**Exercise input**
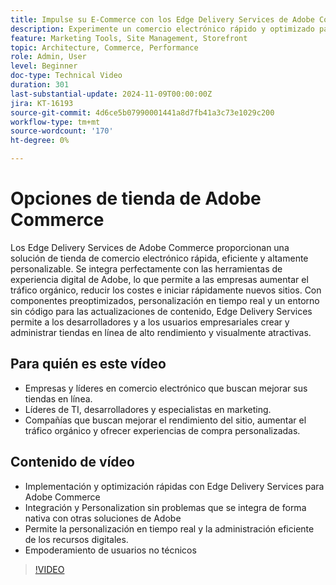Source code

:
 ```yaml
---
title: Impulse su E-Commerce con los Edge Delivery Services de Adobe Commerce
description: Experimente un comercio electrónico rápido y optimizado para la optimización de los motores de búsqueda con Adobe Commerce. Aumenta el tráfico, ahorra costes y administra fácilmente tu tienda con Edge Delivery Services.
feature: Marketing Tools, Site Management, Storefront
topic: Architecture, Commerce, Performance
role: Admin, User
level: Beginner
doc-type: Technical Video
duration: 301
last-substantial-update: 2024-11-09T00:00:00Z
jira: KT-16193
source-git-commit: 4d6ce5b07990001441a8d7fb41a3c73e1029c200
workflow-type: tm+mt
source-wordcount: '170'
ht-degree: 0%

---
```



# Opciones de tienda de Adobe Commerce

Los Edge Delivery Services de Adobe Commerce proporcionan una solución de tienda de comercio electrónico rápida, eficiente y altamente personalizable.
Se integra perfectamente con las herramientas de experiencia digital de Adobe, lo que permite a las empresas aumentar el tráfico orgánico, reducir los costes e iniciar rápidamente nuevos sitios. Con componentes preoptimizados, personalización en tiempo real y un entorno sin código para las actualizaciones de contenido, Edge Delivery Services permite a los desarrolladores y a los usuarios empresariales crear y administrar tiendas en línea de alto rendimiento y visualmente atractivas.

## Para quién es este vídeo

- Empresas y líderes en comercio electrónico que buscan mejorar sus tiendas en línea.
- Líderes de TI, desarrolladores y especialistas en marketing.
- Compañías que buscan mejorar el rendimiento del sitio, aumentar el tráfico orgánico y ofrecer experiencias de compra personalizadas.

## Contenido de vídeo

- Implementación y optimización rápidas con Edge Delivery Services para Adobe Commerce
- Integración y Personalization sin problemas que se integra de forma nativa con otras soluciones de Adobe
- Permite la personalización en tiempo real y la administración eficiente de los recursos digitales.
- Empoderamiento de usuarios no técnicos

>[!VIDEO](https://video.tv.adobe.com/v/3431725?learn=on)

**Task to carry out**
Show each line of the data that contains the string "real".

**Answer box**
Se integra perfectamente con las herramientas de experiencia digital de Adobe, lo que permite a las empresas aumentar el tráfico orgánico, reducir los costes e iniciar rápidamente nuevos sitios. Con componentes preoptimizados, personalización en tiempo real y un entorno sin código para las actualizaciones de contenido, Edge Delivery Services permite a los desarrolladores y a los usuarios empresariales crear y administrar tiendas en línea de alto rendimiento y visualmente atractivas.
- Permite la personalización en tiempo real y la administración eficiente de los recursos digitales.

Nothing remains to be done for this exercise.